[Stored data entries]
============

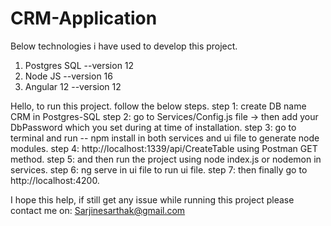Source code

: # CRM-Application
Below technologies i have used to develop this project.
1. Postgres SQL --version 12
2. Node JS --version 16
3. Angular 12 --version 12


Hello, to run this project. follow the below steps.
step 1: create DB name CRM in Postgres-SQL
step 2: go to Services/Config.js file -> then add your DbPassword which you set during at time of installation.
step 3: go to terminal and run -- npm install in both services and ui file to generate node modules.
step 4: http://localhost:1339/api/CreateTable using Postman GET method.
step 5: and then run the project using node index.js or nodemon in services.
step 6: ng serve in ui file to run ui file.
step 7: then finally go to http://localhost:4200.

I hope this help, if still get any issue while running this project please contact me on: Sarjinesarthak@gmail.com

============

> **Aim of the task**:
Go through the entries and filter for lines holding the word "localhost"; copy each match.

> **Response for this exercise**:
step 4: http://localhost:1339/api/CreateTable using Postman GET method.
step 7: then finally go to http://localhost:4200.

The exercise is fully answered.